3.  Star Wars: Visions | September 22nd

That’s right, another anthology! Though this time it’s another entry in the Star Wars franchise, which Disney appears to be milking even harder and more vigorously than even the MCU. Seven different Japanese anime studios – Kamikaze Douga, Geno Studio, Studio Colorido, Trigger, Kinema Citrus, Science Saru, and Production IG – have been invited to turn out short films set in the Star Wars Universe.

Star Wars has always had heavy Eastern influences, with the one-on-one lightsaber duels straight out of Akira Kurosawa’s Seven Samurai – and Genndy Tartakovsky’s animated show Clone Wars was hailed as a rare highlight of the prequel era. In other words, making it a work of anime seems like a natural conclusion of the way the franchise has been trending already.

The voice cast of the English dub includes Lucy Liu, Neil Patrick Harris, Joseph Gordon-Levitt, Bobby Moynihan, David Harbour, and Alison Brie.

 

4.  Foundation | September 24th

It’s a bold choice to try and adapt Isaac Asimov’s Foundation trilogy for any medium, spanning as they do hundreds of years through the infinity of space. When you talk about bringing a grand-in-scope novel series to television, most people will think of Game Of Thrones, and we know how that went – there again, when you look at the success of The Expanse, the sci-fi genre clearly has a better track record.

(Of course, it’s Apple TV behind this, who are clearly hedging their bets by doing adaptations of both Foundation and Lord Of The Rings.)

Jared Harris plays a genius mathematician saddled with the awkward knowledge that the galactic empire is about to hit a cataclysm, and seeks to preserve as much human knowledge as possible before a dark age arrives. Unfortunately the news that their way of life is coming to an end prompts a bit of a panic. Here Harris appears to be reprising his role from Chernobyl, that of the doomsaying scientist who’s obviously right about everything.

 

5.  La Brea | September 28th

To hear the media tell it, Los Angeles is hit by a catastrophic natural disaster every two weeks or so – not to mention the regular terrorist attacks, gang wars, and supervillains trying to destroy the world.
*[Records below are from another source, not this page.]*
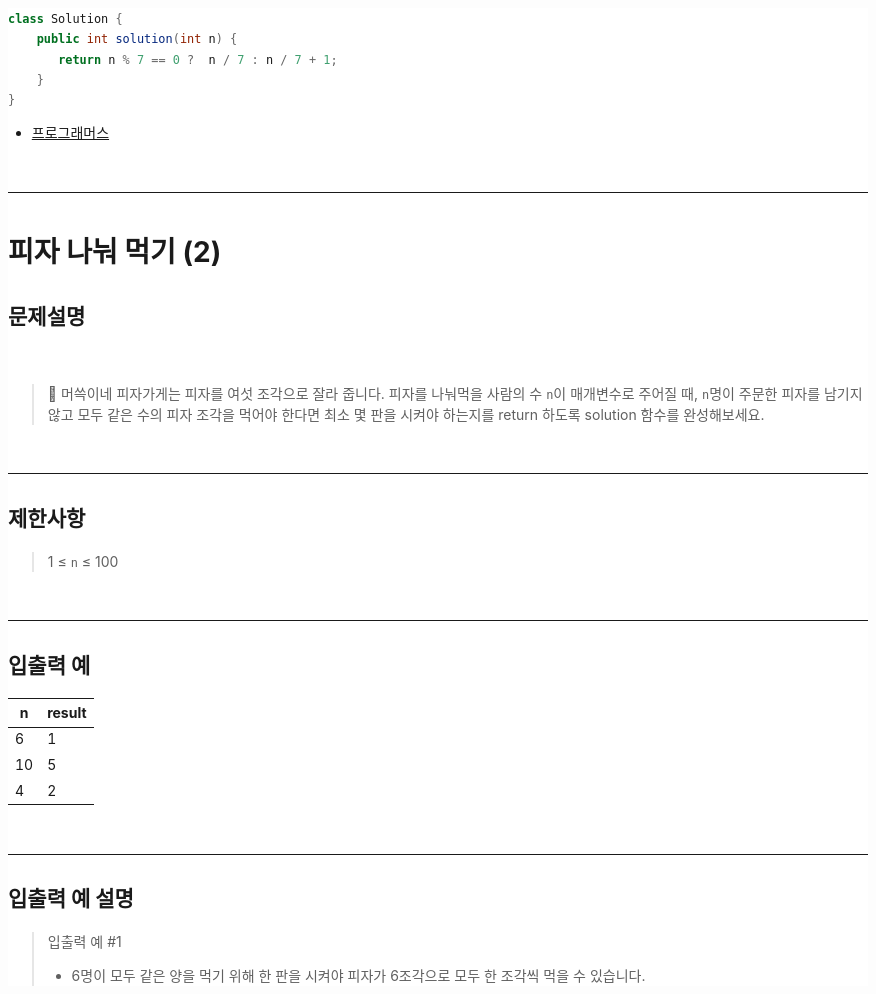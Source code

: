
 ```java
class Solution {
    public int solution(int n) {
       return n % 7 == 0 ?  n / 7 : n / 7 + 1;
    }
}
```
* [프로그래머스](https://school.programmers.co.kr/learn/courses/30/lessons/120814)

<br>

<hr>

# 피자 나눠 먹기 (2)

## 문제설명

<br>

> 📌 머쓱이네 피자가게는 피자를 여섯 조각으로 잘라 줍니다. 피자를 나눠먹을 사람의 수 `n`이 매개변수로 주어질 때, `n`명이 주문한 피자를 남기지 않고 모두 같은 수의 피자 조각을 먹어야 한다면 최소 몇 판을 시켜야 하는지를 return 하도록 solution 함수를 완성해보세요.

<br>

---

## 제한사항

> 1 ≤ `n` ≤ 100


<br>

---

## 입출력 예

| n   | result |
| --- | ------ |
| 6   | 1      |
| 10  | 5      |
| 4   | 2      |
<br>

---

## 입출력 예 설명

> 입출력 예 #1
> - 6명이 모두 같은 양을 먹기 위해 한 판을 시켜야 피자가 6조각으로 모두 한 조각씩 먹을 수 있습니다.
So having a sinkhole open up in a part of the world which is, factually, prone to earthquakes seems almost quaint.

So, it’s another work of fiction that covers a disaster and its aftermath – but the difference is that in La Brea, the victims don’t die. Instead, down the sinkhole, they find themselves in a strange, primeval world. Questions abound, like ‘how did this happen?’ and ‘why’d they call it La Brea and not Journey To The Centre Of The Earth?’

NBC has billed this as sci-fi, although if it is, it’s definitely toward the softer end of that genre. Depending on what exactly the characters encounter down that sinkhole, and there’s a certain Jurassic Park vibe in the trailer, it may end up leaning more towards a straight-out fantasy.